Mampukah Nasdem menjadi yang terbesar di 2024?
Nasdem harus berbeda dengan penguasa saat ini bila mau menjadi terbesar? sayangnya berbeda dengan pemerintah menurut nasdem itu memiliki cost yang besar.
Cost politik dan cost kekuasaan sepertinya tidak mungkin benar-benar akan ditempuh Nasdem.
Bisa jadi Nasdem melakukan kompromi dan deal tingkat dewa dengan Jokowi dan istana untuk mengantisipasi manakala kekuasaan di 2024 benar-benar jatuh ke entitas kekuasaan yang saat ini di luar istana.

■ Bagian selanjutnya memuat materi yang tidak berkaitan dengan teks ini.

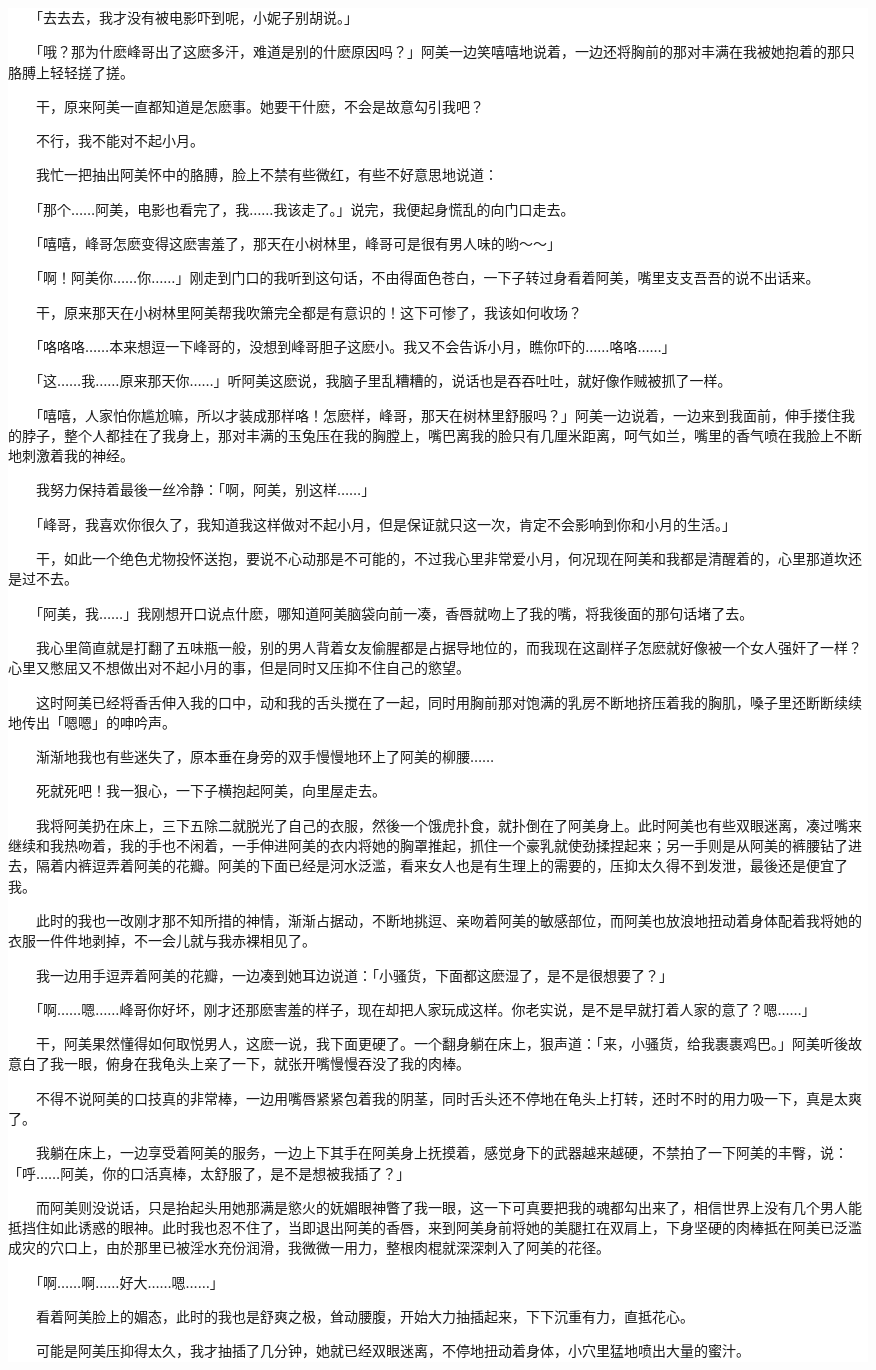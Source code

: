 　　「去去去，我才没有被电影吓到呢，小妮子别胡说。」

　　「哦？那为什麽峰哥出了这麽多汗，难道是别的什麽原因吗？」阿美一边笑嘻嘻地说着，一边还将胸前的那对丰满在我被她抱着的那只胳膊上轻轻搓了搓。

　　干，原来阿美一直都知道是怎麽事。她要干什麽，不会是故意勾引我吧？

　　不行，我不能对不起小月。

　　我忙一把抽出阿美怀中的胳膊，脸上不禁有些微红，有些不好意思地说道：

　　「那个……阿美，电影也看完了，我……我该走了。」说完，我便起身慌乱的向门口走去。

　　「嘻嘻，峰哥怎麽变得这麽害羞了，那天在小树林里，峰哥可是很有男人味的哟～～」

　　「啊！阿美你……你……」刚走到门口的我听到这句话，不由得面色苍白，一下子转过身看着阿美，嘴里支支吾吾的说不出话来。

　　干，原来那天在小树林里阿美帮我吹箫完全都是有意识的！这下可惨了，我该如何收场？

　　「咯咯咯……本来想逗一下峰哥的，没想到峰哥胆子这麽小。我又不会告诉小月，瞧你吓的……咯咯……」

　　「这……我……原来那天你……」听阿美这麽说，我脑子里乱糟糟的，说话也是吞吞吐吐，就好像作贼被抓了一样。

　　「嘻嘻，人家怕你尴尬嘛，所以才装成那样咯！怎麽样，峰哥，那天在树林里舒服吗？」阿美一边说着，一边来到我面前，伸手搂住我的脖子，整个人都挂在了我身上，那对丰满的玉兔压在我的胸膛上，嘴巴离我的脸只有几厘米距离，呵气如兰，嘴里的香气喷在我脸上不断地刺激着我的神经。

　　我努力保持着最後一丝冷静：「啊，阿美，别这样……」

　　「峰哥，我喜欢你很久了，我知道我这样做对不起小月，但是保证就只这一次，肯定不会影响到你和小月的生活。」

　　干，如此一个绝色尤物投怀送抱，要说不心动那是不可能的，不过我心里非常爱小月，何况现在阿美和我都是清醒着的，心里那道坎还是过不去。

　　「阿美，我……」我刚想开口说点什麽，哪知道阿美脑袋向前一凑，香唇就吻上了我的嘴，将我後面的那句话堵了去。

　　我心里简直就是打翻了五味瓶一般，别的男人背着女友偷腥都是占据导地位的，而我现在这副样子怎麽就好像被一个女人强奸了一样？心里又憋屈又不想做出对不起小月的事，但是同时又压抑不住自己的慾望。

　　这时阿美已经将香舌伸入我的口中，动和我的舌头搅在了一起，同时用胸前那对饱满的乳房不断地挤压着我的胸肌，嗓子里还断断续续地传出「嗯嗯」的呻吟声。

　　渐渐地我也有些迷失了，原本垂在身旁的双手慢慢地环上了阿美的柳腰……

　　死就死吧！我一狠心，一下子横抱起阿美，向里屋走去。

　　我将阿美扔在床上，三下五除二就脱光了自己的衣服，然後一个饿虎扑食，就扑倒在了阿美身上。此时阿美也有些双眼迷离，凑过嘴来继续和我热吻着，我的手也不闲着，一手伸进阿美的衣内将她的胸罩推起，抓住一个豪乳就使劲揉捏起来；另一手则是从阿美的裤腰钻了进去，隔着内裤逗弄着阿美的花瓣。阿美的下面已经是河水泛滥，看来女人也是有生理上的需要的，压抑太久得不到发泄，最後还是便宜了我。

　　此时的我也一改刚才那不知所措的神情，渐渐占据动，不断地挑逗、亲吻着阿美的敏感部位，而阿美也放浪地扭动着身体配着我将她的衣服一件件地剥掉，不一会儿就与我赤裸相见了。

　　我一边用手逗弄着阿美的花瓣，一边凑到她耳边说道：「小骚货，下面都这麽湿了，是不是很想要了？」

　　「啊……嗯……峰哥你好坏，刚才还那麽害羞的样子，现在却把人家玩成这样。你老实说，是不是早就打着人家的意了？嗯……」

　　干，阿美果然懂得如何取悦男人，这麽一说，我下面更硬了。一个翻身躺在床上，狠声道：「来，小骚货，给我裹裹鸡巴。」阿美听後故意白了我一眼，俯身在我龟头上亲了一下，就张开嘴慢慢吞没了我的肉棒。

　　不得不说阿美的口技真的非常棒，一边用嘴唇紧紧包着我的阴茎，同时舌头还不停地在龟头上打转，还时不时的用力吸一下，真是太爽了。

　　我躺在床上，一边享受着阿美的服务，一边上下其手在阿美身上抚摸着，感觉身下的武器越来越硬，不禁拍了一下阿美的丰臀，说：「呼……阿美，你的口活真棒，太舒服了，是不是想被我插了？」

　　而阿美则没说话，只是抬起头用她那满是慾火的妩媚眼神瞥了我一眼，这一下可真要把我的魂都勾出来了，相信世界上没有几个男人能抵挡住如此诱惑的眼神。此时我也忍不住了，当即退出阿美的香唇，来到阿美身前将她的美腿扛在双肩上，下身坚硬的肉棒抵在阿美已泛滥成灾的穴口上，由於那里已被淫水充份润滑，我微微一用力，整根肉棍就深深刺入了阿美的花径。

　　「啊……啊……好大……嗯……」

　　看着阿美脸上的媚态，此时的我也是舒爽之极，耸动腰腹，开始大力抽插起来，下下沉重有力，直抵花心。

　　可能是阿美压抑得太久，我才抽插了几分钟，她就已经双眼迷离，不停地扭动着身体，小穴里猛地喷出大量的蜜汁。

Bila kekuasan 2024 jatuh di luar kekuataan istana, maka kepentingan ekonomi yang dinikmati oleh penguasa oligarki akan hilang bahkan mereka bisa jua berujung di Prodeo Penjara. Untuk menghindari hal tersebut kesepakatan dibuat.
Masing-masing kekuatan istana harus memainkan perannya agar kekuasaan 2024-2029 tidak benar-benar jatuh diluar kekuatan istana. Meskipun secara dzhohirnya berpindah namun esensi pengendalinya diusahakan tetap sama.
Publik telah melihat ini dan berfikir bahwa reshuffle akhir 2022 hanyalah dagelan dan permainan tingkat elit untuk melanggengkan niat kekuasaannya.
Di Balik Reshuffle Ada Skenario Jahat Mempertahakan Kekuasaan
Bagi yang jeli melihat, reshuffle kabinet Pak Jokowi diwaktu liburan akhir tahun 2022 ini tidak lebih dimaksudkan agar mendapatkan perhatian publik.
Waktu-waktu tersebut sangat tepat untuk mengiring opini publik.
Namun bukan opini untuk membangun kinerja pemerintahan lebih baik. Karena membangun prestasi pemerintahan lebih baik seharusnya tidak mengganggu para menteri yang sedang menjabat.
Isu reshuffle akan mengganggu menteri dan petinggi esssol di kementerian menjadi terganggu dan akhirnya bukannya malah memperbaiki kinerja malah merusaknya.
Apalagi bila menteri baru terpilih tersebut tidak dapat langsung bekerja memperbaiki kinerja namun butuh learning curve yang lebih panjang dan akhirnya publik juga yang dirugikan.
Jika bukan untuk memperbaiki pemerintahan, lantas untuk apa melakukan reshuffle?
Publik mudah sekali melihat reshuffle sebagai sangat diperlukan untuk membuat kesan ada perpecahan koalisi pemeritahan. Padahal reshuffle adalah strategi memasukan unsur istana ke unsur non istana untuk kepentingan 2024.
Atau mungkin kemungkinan lain, Jokowi ingin membesarkan Nasdem dan menjadikannya partai nomor 1 mengalahkan PDIP dengan melakukan sandiwara reshuffle kabinet ini.